The .env file will be located by searching upward from the current working directory until the file is found or the root directory is reached.

Here is what the content of your .env file should look like:

KAWA_URL=https://your-domain:your-port
KAWA_API_KEY=kawa-****
KAWA_WORKSPACE=1

Specify the following:

  • KAWA_URL: Enter your URL with the correct port
  • KAWA_API_KEY: Fill in the API key that was generated at the previous step
  • KAWA_WORKSPACE: Specify in which workspace you want to be authenticated

When the file has been created, run the following:

from kywy.client.kawa_client import KawaClient as K
kawa = K.load_client_from_environment()

Alternatively, you can authenticate without using the .env file (not recommended):

from kywy.client.kawa_client import KawaClient as K
kawa = K(kawa_api_url='https://your-domain:your-port')
kawa.set_api_key(api_key='kawa-****')
kawa.set_active_workspace_id('1')

2 Upload data to KAWA using the Python SDK

In order to upload any pandas dataframe to KAWA:

from kywy.client.kawa_client import KawaClient as K
kawa = K.load_client_from_environment()

# Define your dataframe
# df = ....

loader = kawa.new_data_loader(
    df=df, 
    datasource_name='Super Store',
)

loader.create_datasource()
loader.load_data()

📚 Please have a look at this Notebook for a complete documentation of the data loading API.

Note that you can also use arrow tables instead of pandas dataframe for improved performances.
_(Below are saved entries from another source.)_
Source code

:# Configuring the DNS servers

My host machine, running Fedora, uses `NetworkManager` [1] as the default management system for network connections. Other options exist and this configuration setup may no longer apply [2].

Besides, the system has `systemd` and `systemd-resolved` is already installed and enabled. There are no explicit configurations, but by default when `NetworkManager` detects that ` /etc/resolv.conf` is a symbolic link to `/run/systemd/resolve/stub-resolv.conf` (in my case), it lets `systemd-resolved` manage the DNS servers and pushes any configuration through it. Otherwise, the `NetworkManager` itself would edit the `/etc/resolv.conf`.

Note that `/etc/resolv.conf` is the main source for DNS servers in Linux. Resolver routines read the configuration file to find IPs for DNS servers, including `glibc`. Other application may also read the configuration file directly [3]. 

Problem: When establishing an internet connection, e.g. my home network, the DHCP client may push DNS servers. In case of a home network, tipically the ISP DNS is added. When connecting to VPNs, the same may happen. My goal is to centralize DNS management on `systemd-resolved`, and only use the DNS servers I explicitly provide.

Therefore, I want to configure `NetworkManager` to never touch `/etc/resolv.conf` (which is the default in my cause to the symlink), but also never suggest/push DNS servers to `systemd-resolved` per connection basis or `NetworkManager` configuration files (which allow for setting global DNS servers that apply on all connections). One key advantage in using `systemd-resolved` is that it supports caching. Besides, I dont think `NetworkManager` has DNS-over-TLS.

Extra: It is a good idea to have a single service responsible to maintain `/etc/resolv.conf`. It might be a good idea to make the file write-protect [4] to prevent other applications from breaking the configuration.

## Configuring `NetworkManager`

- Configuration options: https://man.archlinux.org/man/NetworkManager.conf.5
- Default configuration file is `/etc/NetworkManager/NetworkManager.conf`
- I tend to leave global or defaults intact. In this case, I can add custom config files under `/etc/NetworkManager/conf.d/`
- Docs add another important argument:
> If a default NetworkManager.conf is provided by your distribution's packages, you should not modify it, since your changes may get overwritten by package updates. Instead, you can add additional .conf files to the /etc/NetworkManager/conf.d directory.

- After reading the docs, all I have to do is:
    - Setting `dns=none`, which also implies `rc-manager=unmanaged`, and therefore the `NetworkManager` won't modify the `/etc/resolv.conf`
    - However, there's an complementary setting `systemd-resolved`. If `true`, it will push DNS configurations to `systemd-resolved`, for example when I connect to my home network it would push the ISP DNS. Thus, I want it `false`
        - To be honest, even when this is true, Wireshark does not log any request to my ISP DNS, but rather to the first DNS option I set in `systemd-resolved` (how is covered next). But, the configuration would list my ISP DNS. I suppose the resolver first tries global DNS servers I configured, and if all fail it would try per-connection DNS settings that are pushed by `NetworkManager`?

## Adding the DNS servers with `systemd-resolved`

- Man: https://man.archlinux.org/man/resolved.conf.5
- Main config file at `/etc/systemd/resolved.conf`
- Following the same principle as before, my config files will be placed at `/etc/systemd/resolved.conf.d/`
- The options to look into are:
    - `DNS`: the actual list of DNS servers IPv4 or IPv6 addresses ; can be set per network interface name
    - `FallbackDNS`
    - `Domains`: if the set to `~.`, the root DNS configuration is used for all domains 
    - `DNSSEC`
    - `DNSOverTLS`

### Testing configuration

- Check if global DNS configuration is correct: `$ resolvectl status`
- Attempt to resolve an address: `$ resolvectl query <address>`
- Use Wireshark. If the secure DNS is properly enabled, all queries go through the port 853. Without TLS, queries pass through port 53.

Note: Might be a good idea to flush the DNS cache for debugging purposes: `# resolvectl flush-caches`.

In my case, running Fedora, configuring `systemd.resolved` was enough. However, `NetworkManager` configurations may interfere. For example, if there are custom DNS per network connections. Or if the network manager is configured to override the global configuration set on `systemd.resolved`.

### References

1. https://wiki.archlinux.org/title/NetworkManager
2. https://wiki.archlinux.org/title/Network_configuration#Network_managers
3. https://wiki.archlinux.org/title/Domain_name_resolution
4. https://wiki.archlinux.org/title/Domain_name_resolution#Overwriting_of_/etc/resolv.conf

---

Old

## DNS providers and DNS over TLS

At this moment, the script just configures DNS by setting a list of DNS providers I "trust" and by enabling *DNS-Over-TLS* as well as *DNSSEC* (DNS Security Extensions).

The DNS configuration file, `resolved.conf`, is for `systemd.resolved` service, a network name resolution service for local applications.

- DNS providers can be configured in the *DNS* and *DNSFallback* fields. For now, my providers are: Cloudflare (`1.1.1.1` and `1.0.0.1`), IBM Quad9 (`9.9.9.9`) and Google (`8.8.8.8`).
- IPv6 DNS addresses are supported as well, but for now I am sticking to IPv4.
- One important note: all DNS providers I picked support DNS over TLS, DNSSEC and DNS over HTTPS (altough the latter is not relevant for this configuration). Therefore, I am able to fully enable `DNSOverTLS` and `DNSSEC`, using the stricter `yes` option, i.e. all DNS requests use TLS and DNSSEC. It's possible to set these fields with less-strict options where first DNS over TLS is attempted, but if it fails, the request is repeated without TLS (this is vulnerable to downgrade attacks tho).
This is all detailed in the notebook mentioned above.

3 Run computations on KAWA from the Python SDK

This feature lets you query your data and download it as a pandas dataframe directly in your existing scripts. The execution of the query (Filtering, Aggregations, etc…) will be deported into the KAWA data warehouse to ensure low latency and a small memory footprint in your own Python runtime.

from kywy.client.kawa_client import KawaClient as K
kawa = K.load_client_from_environment()

query = (kawa
         .sheet('Super Store')
         .select(K.col('Profit').sum())
         .group_by('State')
         .order_by('Profit', ascending=False)
         .limit(5))

df = query.compute()

# df is a regular Pandas dataframe that can be further manipulated.

📚 Please have a look at this Notebook for a complete documentation of the computing API.